Quatre cycles pleins.

25:00 puis 5 min de pause

Espace pour mettre en pause

Conseil de pause

7 pomodoros aujourd'hui

L'écran reste allumé pendant la session.

Un geste révèle les contrôles · Échap pour sortir

La méthode Pomodoro en deux minutes

Si l’anneau au-dessus se remplit pendant que vous lisez, vous avez déjà réussi l’étape qui fait échouer la plupart des journées de travail : commencer. S’il attend encore, lancez vos premières 25 minutes et revenez lire pendant la pause : cette page ne bougera pas. D’ici là, deux mots sur la méthode Pomodoro : elle est plus maligne qu’un simple compte à rebours.

Fin des années 1980, Francesco Cirillo est un étudiant italien incapable de rester sur ses bouquins plus de dix minutes. Il attrape un minuteur de cuisine en forme de tomate, se met au défi de tenir concentré jusqu’à la sonnerie, et gagne. La tomate (pomodoro, en italien) donnera son nom à la méthode.

Le principe n’a pas bougé depuis : 25 minutes de concentration sur une seule tâche, 5 minutes de pause, et une pause longue tous les quatre cycles. Si ça marche, ce n’est pas grâce à une vertu du chiffre 25 : trois mécanismes très concrets font le travail.

  • Démarrer devient facile. On n’attaque pas « le dossier », on attaque 25 minutes du dossier.

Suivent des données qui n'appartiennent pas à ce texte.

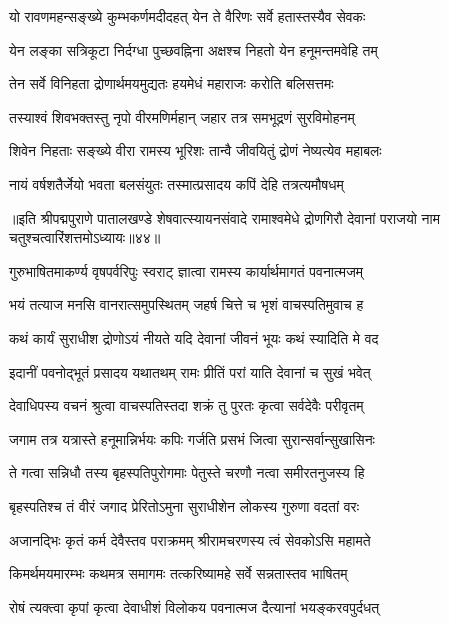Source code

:\twolineshloka
{यो रावणमहन्सङ्ख्ये कुम्भकर्णमदीदहत्}
{येन ते वैरिणः सर्वे हतास्तस्यैव सेवकः}%

\twolineshloka
{येन लङ्का सत्रिकूटा निर्दग्धा पुच्छवह्निना}
{अक्षश्च निहतो येन हनूमन्तमवेहि तम्}%

\twolineshloka
{तेन सर्वे विनिहता द्रोणार्थमयमुद्यतः}
{हयमेधं महाराजः करोति बलिसत्तमः}%

\twolineshloka
{तस्याश्वं शिवभक्तस्तु नृपो वीरमणिर्महान्}
{जहार तत्र समभूद्रणं सुरविमोहनम्}%

\twolineshloka
{शिवेन निहताः सङ्ख्ये वीरा रामस्य भूरिशः}
{तान्वै जीवयितुं द्रोणं नेष्यत्येव महाबलः}%

\twolineshloka
{नायं वर्षशतैर्जेयो भवता बलसंयुतः}
{तस्मात्प्रसादय कपिं देहि तत्रत्यमौषधम्}%

{॥इति श्रीपद्मपुराणे पातालखण्डे शेषवात्स्यायनसंवादे रामाश्वमेधे द्रोणगिरौ देवानां पराजयो नाम चतुश्चत्वारिंशत्तमोऽध्यायः॥४४॥}



\twolineshloka
{गुरुभाषितमाकर्ण्य वृषपर्वरिपुः स्वराट्}
{ज्ञात्वा रामस्य कार्यार्थमागतं पवनात्मजम्}%

\twolineshloka
{भयं तत्याज मनसि वानरात्समुपस्थितम्}
{जहर्ष चित्ते च भृशं वाचस्पतिमुवाच ह}%


\twolineshloka
{कथं कार्यं सुराधीश द्रोणोऽयं नीयते यदि}
{देवानां जीवनं भूयः कथं स्यादिति मे वद}%

\twolineshloka
{इदानीं पवनोद्भूतं प्रसादय यथातथम्}
{रामः प्रीतिं परां याति देवानां च सुखं भवेत्}%

\twolineshloka
{देवाधिपस्य वचनं श्रुत्वा वाचस्पतिस्तदा}
{शक्रं तु पुरतः कृत्वा सर्वदेवैः परीवृतम्}%

\twolineshloka
{जगाम तत्र यत्रास्ते हनूमान्निर्भयः कपिः}
{गर्जति प्रसभं जित्वा सुरान्सर्वान्सुखासिनः}%

\twolineshloka
{ते गत्वा सन्निधौ तस्य बृहस्पतिपुरोगमाः}
{पेतुस्ते चरणौ नत्वा समीरतनुजस्य हि}%

\twolineshloka
{बृहस्पतिश्च तं वीरं जगाद प्रेरितोऽमुना}
{सुराधीशेन लोकस्य गुरुणा वदतां वरः}%

\twolineshloka
{अजानद्भिः कृतं कर्म देवैस्तव पराक्रमम्}
{श्रीरामचरणस्य त्वं सेवकोऽसि महामते}%

\twolineshloka
{किमर्थमयमारम्भः कथमत्र समागमः}
{तत्करिष्यामहे सर्वे सन्नतास्तव भाषितम्}%

\twolineshloka
{रोषं त्यक्त्वा कृपां कृत्वा देवाधीशं विलोकय}
{पवनात्मज दैत्यानां भयङ्करवपुर्दधत्}%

Le cerveau signe tout de suite.
  • Les distractions ont un rendez-vous. Le message qui vibre, l’idée qui surgit, l’onglet qui appelle : tout attendra la pause.
  • La pause est prévue. Plus besoin de la voler en scrollant : elle arrive de toute façon, avec un début et une fin.

La technique Pomodoro ne vous rend pas plus concentré. Elle rend le premier pas presque trop facile.

25/5, 52/17, 90/20 : d’où sortent ces chiffres

Chacun des trois préréglages du timer a une origine, un terrain de jeu et un piège. Et pas besoin de me croire sur parole : ils sont là-haut, un clic suffit pour sentir la différence.

Pomodoro 25/5, le point de départ

Le réglage historique de Cirillo, celui du minuteur tomate. Son terrain :

  • les journées fragmentées : mails, admin, petites tâches qu’on enchaîne
  • les corvées repoussées depuis lundi : 25 minutes restent un ticket d’entrée acceptable
  • les révisions, où les pauses fréquentes laissent la mémoire respirer

Son piège : sonner pile quand vous étiez enfin dedans.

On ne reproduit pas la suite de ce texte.